“What’s Next?”: An Essay on the Dangers of Escapism

It’s a story that is much too common in our country and around the world. The abused child. Emotionally damaged, bodily bruised, and socially anxious. I can thank my mother for morphing me into all of these things. Like many abused children, escapism was my solution to the effects of abuse. While escapism took form in movies, books,etc. The age of social media has allowed escapism to become even more realistically powerful.
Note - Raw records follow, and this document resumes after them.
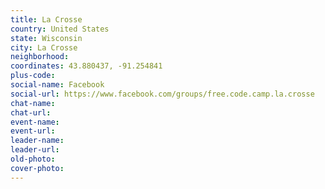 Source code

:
 ```yaml
---
title: La Crosse
country: United States
state: Wisconsin
city: La Crosse
neighborhood: 
coordinates: 43.880437, -91.254841
plus-code:
social-name: Facebook
social-url: https://www.facebook.com/groups/free.code.camp.la.crosse
chat-name:
chat-url:
event-name:
event-url:
leader-name:
leader-url:
old-photo: 
cover-photo:
---
```


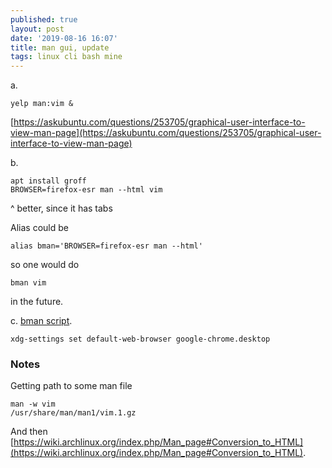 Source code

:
 ```yaml
---
published: true
layout: post
date: '2019-08-16 16:07'
title: man gui, update
tags: linux cli bash mine
---
```

a.

	yelp man:vim &
    
[https://askubuntu.com/questions/253705/graphical-user-interface-to-view-man-page](https://askubuntu.com/questions/253705/graphical-user-interface-to-view-man-page)

b.

	apt install groff
    BROWSER=firefox-esr man --html vim
    
^ better, since it has tabs

Alias could be

	alias bman='BROWSER=firefox-esr man --html'
	
so one would do

	bman vim
    
in the future.

c. [bman script](https://raw.githubusercontent.com/brontosaurusrex/stretchbang/master/bin/bman).

    xdg-settings set default-web-browser google-chrome.desktop

### Notes

Getting path to some man file

    man -w vim                                
    /usr/share/man/man1/vim.1.gz
    
And then [https://wiki.archlinux.org/index.php/Man_page#Conversion_to_HTML](https://wiki.archlinux.org/index.php/Man_page#Conversion_to_HTML).
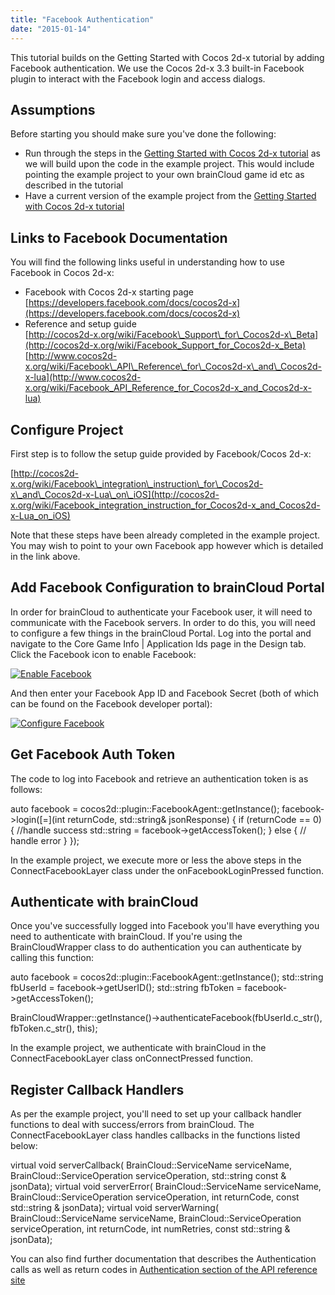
 ```yaml
---
title: "Facebook Authentication"
date: "2015-01-14"
---
```


This tutorial builds on the Getting Started with Cocos 2d-x tutorial by adding Facebook authentication. We use the Cocos 2d-x 3.3 built-in Facebook plugin to interact with the Facebook login and access dialogs.

## Assumptions

Before starting you should make sure you've done the following:

- Run through the steps in the [Getting Started with Cocos 2d-x tutorial](/learn/sdk-tutorials/cocos2d-x-tutorials/cocos-2dx-example-1-getting-started/ "Getting Started with Cocos2d-x") as we will build upon the code in the example project. This would include pointing the example project to your own brainCloud game id etc as described in the tutorial
- Have a current version of the example project from the [Getting Started with Cocos 2d-x tutorial](/learn/sdk-tutorials/cocos2d-x-tutorials/cocos-2dx-example-1-getting-started/ "Getting Started with Cocos2d-x")

## Links to Facebook Documentation

You will find the following links useful in understanding how to use Facebook in Cocos 2d-x:

- Facebook with Cocos 2d-x starting page  
    [https://developers.facebook.com/docs/cocos2d-x](https://developers.facebook.com/docs/cocos2d-x)
- Reference and setup guide  
    [http://cocos2d-x.org/wiki/Facebook\_Support\_for\_Cocos2d-x\_Beta](http://cocos2d-x.org/wiki/Facebook_Support_for_Cocos2d-x_Beta)  
    [http://www.cocos2d-x.org/wiki/Facebook\_API\_Reference\_for\_Cocos2d-x\_and\_Cocos2d-x-lua](http://www.cocos2d-x.org/wiki/Facebook_API_Reference_for_Cocos2d-x_and_Cocos2d-x-lua)

## Configure Project

First step is to follow the setup guide provided by Facebook/Cocos 2d-x:

[http://cocos2d-x.org/wiki/Facebook\_integration\_instruction\_for\_Cocos2d-x\_and\_Cocos2d-x-Lua\_on\_iOS](http://cocos2d-x.org/wiki/Facebook_integration_instruction_for_Cocos2d-x_and_Cocos2d-x-Lua_on_iOS)

Note that these steps have been already completed in the example project. You may wish to point to your own Facebook app however which is detailed in the link above.

## Add Facebook Configuration to brainCloud Portal

In order for brainCloud to authenticate your Facebook user, it will need to communicate with the Facebook servers. In order to do this, you will need to configure a few things in the brainCloud Portal. Log into the portal and navigate to the Core Game Info | Application Ids page in the Design tab. Click the Facebook icon to enable Facebook:

[![Enable Facebook](images/brainCloud_Dashboard_-_Simple_Example.png)](images/brainCloud_Dashboard_-_Simple_Example.png)

And then enter your Facebook App ID and Facebook Secret (both of which can be found on the Facebook developer portal):

[![Configure Facebook](images/brainCloud_Dashboard_-_Simple_Example-2.png)](images/brainCloud_Dashboard_-_Simple_Example-2.png)

## Get Facebook Auth Token

The code to log into Facebook and retrieve an authentication token is as follows:

auto facebook = cocos2d::plugin::FacebookAgent::getInstance();
facebook->login(\[=\](int returnCode, std::string& jsonResponse) {
    if (returnCode == 0)
    {
        //handle success
        std::string = facebook->getAccessToken();
    }
    else
    {
         // handle error
     }
});

In the example project, we execute more or less the above steps in the ConnectFacebookLayer class under the onFacebookLoginPressed function.

## Authenticate with brainCloud

Once you've successfully logged into Facebook you'll have everything you need to authenticate with brainCloud. If you're using the BrainCloudWrapper class to do authentication you can authenticate by calling this function:

auto facebook = cocos2d::plugin::FacebookAgent::getInstance();
std::string fbUserId = facebook->getUserID();
std::string fbToken = facebook->getAccessToken();

BrainCloudWrapper::getInstance()->authenticateFacebook(fbUserId.c\_str(), fbToken.c\_str(), this);

In the example project, we authenticate with brainCloud in the ConnectFacebookLayer class onConnectPressed function.

## Register Callback Handlers

As per the example project, you'll need to set up your callback handler functions to deal with success/errors from brainCloud. The ConnectFacebookLayer class handles callbacks in the functions listed below:

virtual void serverCallback( BrainCloud::ServiceName serviceName, BrainCloud::ServiceOperation serviceOperation, std::string const & jsonData);
virtual void serverError( BrainCloud::ServiceName serviceName, BrainCloud::ServiceOperation serviceOperation, int returnCode, const std::string & jsonData);
virtual void serverWarning( BrainCloud::ServiceName serviceName, BrainCloud::ServiceOperation serviceOperation, int returnCode, int numRetries, const std::string & jsonData);

You can also find further documentation that describes the Authentication calls as well as return codes in [Authentication section of the API reference site](/api/capi/authentication "Authentication")
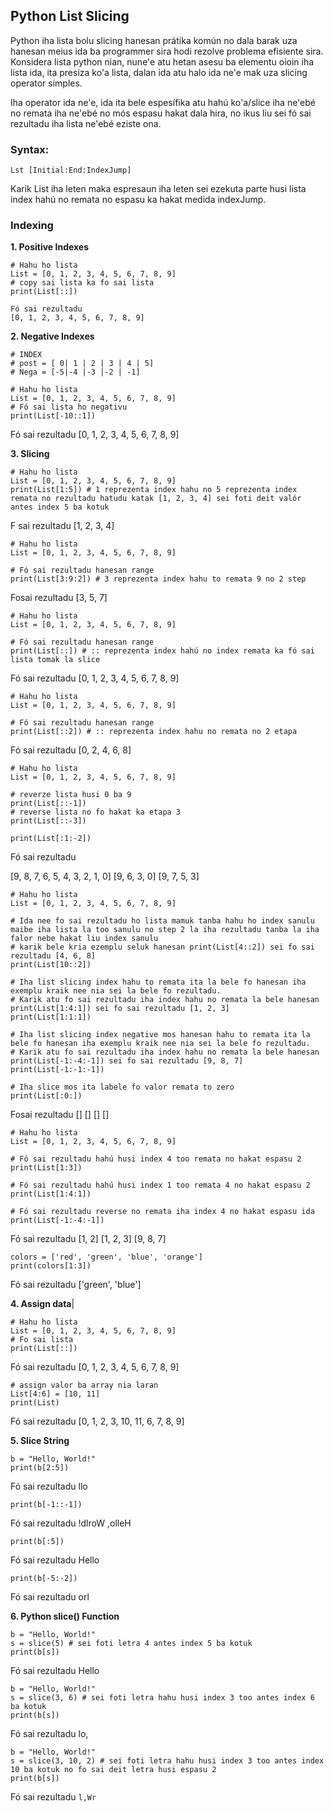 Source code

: ## Python List Slicing

Python iha lista bolu slicing hanesan prátika komún no dala barak uza hanesan meius ida ba programmer sira hodi rezolve problema efisiente sira. Konsidera lista python nian, nune'e atu hetan asesu ba elementu oioin iha lista ida, ita presiza ko'a lista, dalan ida atu halo ida ne'e mak uza slicing operator simples.

Iha operator ida ne'e, ida ita bele espesífika atu hahú ko'a/slice iha ne'ebé no remata iha ne'ebé no mós espasu hakat dala hira, no ikus liu sei fó sai rezultadu iha lista ne'ebé eziste ona.

### Syntax:

```
Lst [Initial:End:IndexJump]
```

Karik List iha leten maka espresaun iha leten sei ezekuta parte husi lista index hahú no remata no espasu ka hakat medida indexJump.

### Indexing

**1. Positive Indexes**

```
# Hahu ho lista
List = [0, 1, 2, 3, 4, 5, 6, 7, 8, 9]
# copy sai lista ka fo sai lista
print(List[::])

Fó sai rezultadu
[0, 1, 2, 3, 4, 5, 6, 7, 8, 9]
```

**2. Negative Indexes**

```
# INDEX
# post = [ 0| 1 | 2 | 3 | 4 | 5]
# Nega = [-5|-4 |-3 |-2 | -1]

# Hahu ho lista 
List = [0, 1, 2, 3, 4, 5, 6, 7, 8, 9]
# Fó sai lista ho negativu
print(List[-10::1])
```
Fó sai rezultadu
[0, 1, 2, 3, 4, 5, 6, 7, 8, 9]


**3. Slicing**

```
# Hahu ho lista 
List = [0, 1, 2, 3, 4, 5, 6, 7, 8, 9]
print(List[1:5]) # 1 reprezenta index hahu no 5 reprezenta index remata no rezultadu hatudu katak [1, 2, 3, 4] sei foti deit valór antes index 5 ba kotuk
```
F sai rezultadu 
[1, 2, 3, 4]


```
# Hahu ho lista 
List = [0, 1, 2, 3, 4, 5, 6, 7, 8, 9]

# Fó sai rezultadu hanesan range 
print(List[3:9:2]) # 3 reprezenta index hahu to remata 9 no 2 step
```
Fosai rezultadu 
[3, 5, 7]


```
# Hahu ho lista 
List = [0, 1, 2, 3, 4, 5, 6, 7, 8, 9]

# Fó sai rezultadu hanesan range
print(List[::]) # :: reprezenta index hahú no index remata ka fó sai lista tomak la slice

```
Fó sai rezultadu
[0, 1, 2, 3, 4, 5, 6, 7, 8, 9]

```
# Hahu ho lista 
List = [0, 1, 2, 3, 4, 5, 6, 7, 8, 9]

# Fó sai rezultadu hanesan range
print(List[::2]) # :: reprezenta index hahu no remata no 2 etapa
```

Fó sai rezultadu
[0, 2, 4, 6, 8]

```
# Hahu ho lista 
List = [0, 1, 2, 3, 4, 5, 6, 7, 8, 9]

# reverze lista husi 0 ba 9
print(List[::-1])
# reverse lista no fo hakat ka etapa 3
print(List[::-3])
 
print(List[:1:-2])
```
Fó sai rezultadu

[9, 8, 7, 6, 5, 4, 3, 2, 1, 0]
[9, 6, 3, 0]
[9, 7, 5, 3]

```
# Hahu ho lista 
List = [0, 1, 2, 3, 4, 5, 6, 7, 8, 9]

# Ida nee fo sai rezultadu ho lista mamuk tanba hahu ho index sanulu maibe iha lista la too sanulu no step 2 la iha rezultadu tanba la iha falor nebe hakat liu index sanulu 
# karik bele kria ezemplu seluk hanesan print(List[4::2]) sei fo sai rezultadu [4, 6, 8]
print(List[10::2])
 
# Iha list slicing index hahu to remata ita la bele fo hanesan iha exemplu kraik nee nia sei la bele fo rezultadu.
# Karik atu fo sai rezultadu iha index hahu no remata la bele hanesan print(List[1:4:1]) sei fo sai rezultadu [1, 2, 3]
print(List[1:1:1])
 
# Iha list slicing index negative mos hanesan hahu to remata ita la bele fo hanesan iha exemplu kraik nee nia sei la bele fo rezultadu.
# Karik atu fo sai rezultadu iha index hahu no remata la bele hanesan print(List[-1:-4:-1]) sei fo sai rezultadu [9, 8, 7]
print(List[-1:-1:-1])
 
# Iha slice mos ita labele fo valor remata to zero
print(List[:0:])
```

Fosai rezultadu
[]
[]
[]
[]

```
# Hahu ho lista 
List = [0, 1, 2, 3, 4, 5, 6, 7, 8, 9]

# Fó sai rezultadu hahú husi index 4 too remata no hakat espasu 2
print(List[1:3])

# Fó sai rezultadu hahú husi index 1 too remata 4 no hakat espasu 2
print(List[1:4:1])

# Fó sai rezultadu reverse no remata iha index 4 no hakat espasu ida
print(List[-1:-4:-1]) 
```
Fó sai rezultadu
[1, 2]
[1, 2, 3]
[9, 8, 7]

```
colors = ['red', 'green', 'blue', 'orange']
print(colors[1:3])
```

Fó sai rezultadu
['green', 'blue']

**4. Assign data**|

```
# Hahu ho lista 
List = [0, 1, 2, 3, 4, 5, 6, 7, 8, 9]
# Fo sai lista 
print(List[::])
```

Fó sai rezultadu
[0, 1, 2, 3, 4, 5, 6, 7, 8, 9]

```
# assign valor ba array nia laran
List[4:6] = [10, 11]
print(List)
```
Fó sai rezultadu
[0, 1, 2, 3, 10, 11, 6, 7, 8, 9]

**5. Slice String**

```
b = "Hello, World!"
print(b[2:5])
```
Fó sai rezultadu
llo

```
print(b[-1::-1])
```

Fó sai rezultadu
!dlroW ,olleH

```
print(b[:5])
```

Fó sai rezultadu
Hello

```
print(b[-5:-2])
```

Fó sai rezultadu
orl

**6. Python slice() Function**

```
b = "Hello, World!"
s = slice(5) # sei foti letra 4 antes index 5 ba kotuk
print(b[s])
```

Fó sai rezultadu
Hello

```
b = "Hello, World!"
s = slice(3, 6) # sei foti letra hahu husi index 3 too antes index 6 ba kotuk
print(b[s])
```
Fó sai rezultadu
lo,

```
b = "Hello, World!"
s = slice(3, 10, 2) # sei foti letra hahu husi index 3 too antes index 10 ba kotuk no fo sai deit letra husi espasu 2
print(b[s])
```

Fó sai rezultadu
`l,Wr`

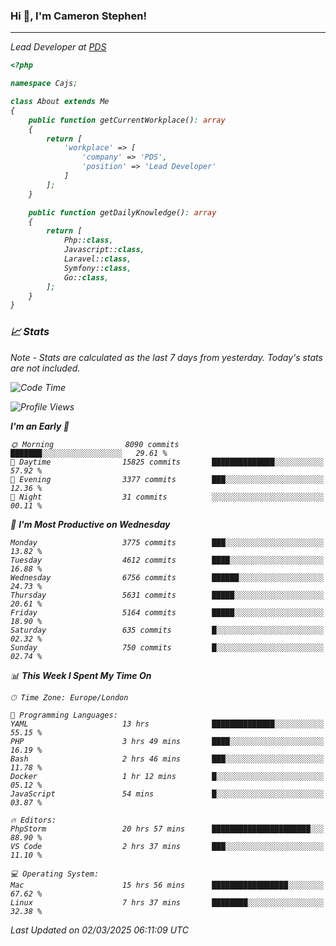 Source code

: ### Hi 👋, I'm Cameron Stephen!
<hr>
<p><em>Lead Developer at <a href="https://prindatasolutions.co.uk">PDS</a></p>


```php
<?php

namespace Cajs;

class About extends Me
{
    public function getCurrentWorkplace(): array
    {
        return [
            'workplace' => [
                'company' => 'PDS',
                'position' => 'Lead Developer'
            ]
        ];
    }

    public function getDailyKnowledge(): array
    {
        return [
            Php::class,
            Javascript::class,
            Laravel::class,
            Symfony::class,
            Go::class,
        ];
    }
}
```

### 📈 Stats
<p><em>Note - Stats are calculated as the last 7 days from yesterday. Today's stats are not included.</em></p>


<!--START_SECTION:waka-->
![Code Time](http://img.shields.io/badge/Code%20Time-4%2C365%20hrs%2018%20mins-blue)

![Profile Views](http://img.shields.io/badge/Profile%20Views-0-blue)

**I'm an Early 🐤** 

```text
🌞 Morning                8090 commits        ███████░░░░░░░░░░░░░░░░░░   29.61 % 
🌆 Daytime                15825 commits       ██████████████░░░░░░░░░░░   57.92 % 
🌃 Evening                3377 commits        ███░░░░░░░░░░░░░░░░░░░░░░   12.36 % 
🌙 Night                  31 commits          ░░░░░░░░░░░░░░░░░░░░░░░░░   00.11 % 
```
📅 **I'm Most Productive on Wednesday** 

```text
Monday                   3775 commits        ███░░░░░░░░░░░░░░░░░░░░░░   13.82 % 
Tuesday                  4612 commits        ████░░░░░░░░░░░░░░░░░░░░░   16.88 % 
Wednesday                6756 commits        ██████░░░░░░░░░░░░░░░░░░░   24.73 % 
Thursday                 5631 commits        █████░░░░░░░░░░░░░░░░░░░░   20.61 % 
Friday                   5164 commits        █████░░░░░░░░░░░░░░░░░░░░   18.90 % 
Saturday                 635 commits         █░░░░░░░░░░░░░░░░░░░░░░░░   02.32 % 
Sunday                   750 commits         █░░░░░░░░░░░░░░░░░░░░░░░░   02.74 % 
```


📊 **This Week I Spent My Time On** 

```text
🕑︎ Time Zone: Europe/London

💬 Programming Languages: 
YAML                     13 hrs              ██████████████░░░░░░░░░░░   55.15 % 
PHP                      3 hrs 49 mins       ████░░░░░░░░░░░░░░░░░░░░░   16.19 % 
Bash                     2 hrs 46 mins       ███░░░░░░░░░░░░░░░░░░░░░░   11.78 % 
Docker                   1 hr 12 mins        █░░░░░░░░░░░░░░░░░░░░░░░░   05.12 % 
JavaScript               54 mins             █░░░░░░░░░░░░░░░░░░░░░░░░   03.87 % 

🔥 Editors: 
PhpStorm                 20 hrs 57 mins      ██████████████████████░░░   88.90 % 
VS Code                  2 hrs 37 mins       ███░░░░░░░░░░░░░░░░░░░░░░   11.10 % 

💻 Operating System: 
Mac                      15 hrs 56 mins      █████████████████░░░░░░░░   67.62 % 
Linux                    7 hrs 37 mins       ████████░░░░░░░░░░░░░░░░░   32.38 % 
```


 Last Updated on 02/03/2025 06:11:09 UTC
<!--END_SECTION:waka-->
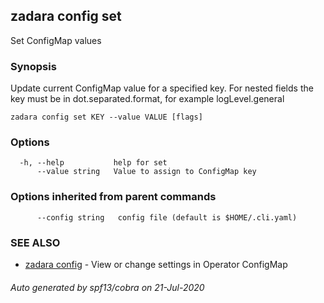 ## zadara config set

Set ConfigMap values

### Synopsis

Update current ConfigMap value for a specified key. For nested fields the key must be in dot.separated.format, for example logLevel.general

```
zadara config set KEY --value VALUE [flags]
```

### Options

```
  -h, --help           help for set
      --value string   Value to assign to ConfigMap key
```

### Options inherited from parent commands

```
      --config string   config file (default is $HOME/.cli.yaml)
```

### SEE ALSO

* [zadara config](zadara_config.md)	 - View or change settings in Operator ConfigMap

###### Auto generated by spf13/cobra on 21-Jul-2020
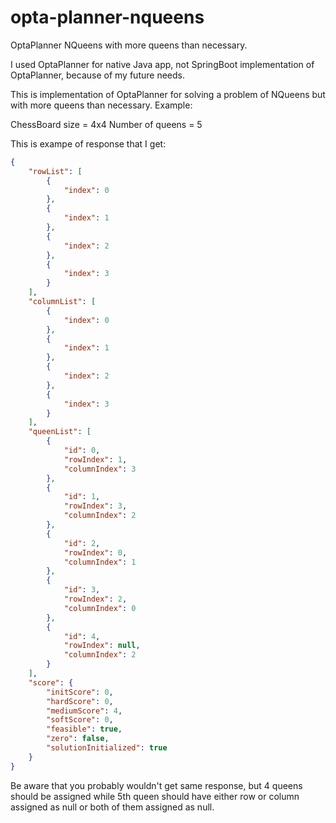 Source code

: # opta-planner-nqueens
OptaPlanner NQueens with more queens than necessary.

I used OptaPlanner for native Java app, not SpringBoot implementation of OptaPlanner, because of my future needs.

This is implementation of OptaPlanner for solving a problem of NQueens but with more queens than necessary. Example:

ChessBoard size = 4x4
Number of queens = 5

This is exampe of response that I get:
```json
{
    "rowList": [
        {
            "index": 0
        },
        {
            "index": 1
        },
        {
            "index": 2
        },
        {
            "index": 3
        }
    ],
    "columnList": [
        {
            "index": 0
        },
        {
            "index": 1
        },
        {
            "index": 2
        },
        {
            "index": 3
        }
    ],
    "queenList": [
        {
            "id": 0,
            "rowIndex": 1,
            "columnIndex": 3
        },
        {
            "id": 1,
            "rowIndex": 3,
            "columnIndex": 2
        },
        {
            "id": 2,
            "rowIndex": 0,
            "columnIndex": 1
        },
        {
            "id": 3,
            "rowIndex": 2,
            "columnIndex": 0
        },
        {
            "id": 4,
            "rowIndex": null,
            "columnIndex": 2
        }
    ],
    "score": {
        "initScore": 0,
        "hardScore": 0,
        "mediumScore": 4,
        "softScore": 0,
        "feasible": true,
        "zero": false,
        "solutionInitialized": true
    }
}
```

Be aware that you probably wouldn't get same response, but 4 queens should be assigned while 5th queen should have either row or column assigned as null or both of them assigned as null.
A quick hop on social media shows pictures of sunkissed models in Santorni, #girlboss interns at TeenVogue, and hippies backpacking through South America. These were the images that I consumed throughout my preteen and teen years. I’d create aspirational collections filled with all of the places I would travel to and the beautiful men that would accompany me. I’d create a list of the top colleges that I would apply to, almost everyday, and dream of the opportunities that would be afforded to me. It was these dreams which motivated me to spend an exorbitant amount of time immersed in academics or pursuing leadership extracurricularly and in my community. While I enjoyed both of these things, I now realize that I did not draw as much value as I could have for one simple fact: I was always aspiring towards something in the future.

Social media has created an outlet of escapism which is so satisfying, that it makes us hate our real-life presence. While I thought that these images were healing me through providing motivation, I now realize that they were making me hate my existence more and more. 

All of my hard work did pay off. I got into my dream school and am free from the abusive environment that was my childhood. But as I’ve settled into my new life, I’ve recognized that those feelings of discontent still linger. The euphoric excitement that I felt in May has been replaced with emptiness.

Instead of basking in my accomplishments, I’m left to wonder where my trip to Santorini is or when I’ll find the man who’ll stand beside me. Here lies the issue with aspirational social media influencers. The life that they craft is so perfect that it is unattainable. I’ve come to terms with the fact that the life I have now is spectacular. I’ve recognized my privilege, and instead of shying away from my abusive childhood, I’ve learned to acknowledge it and its influences on the person I am today. I’ve realized that no city, school, or persona should be idolized as one can find beauty in whatever circumstances one finds themselves in. To achieve that appreciation, we must stop looking towards something else, and reflect on the current state of things, because when you make an unattainable life, your ideal, you’ll be chasing it forever.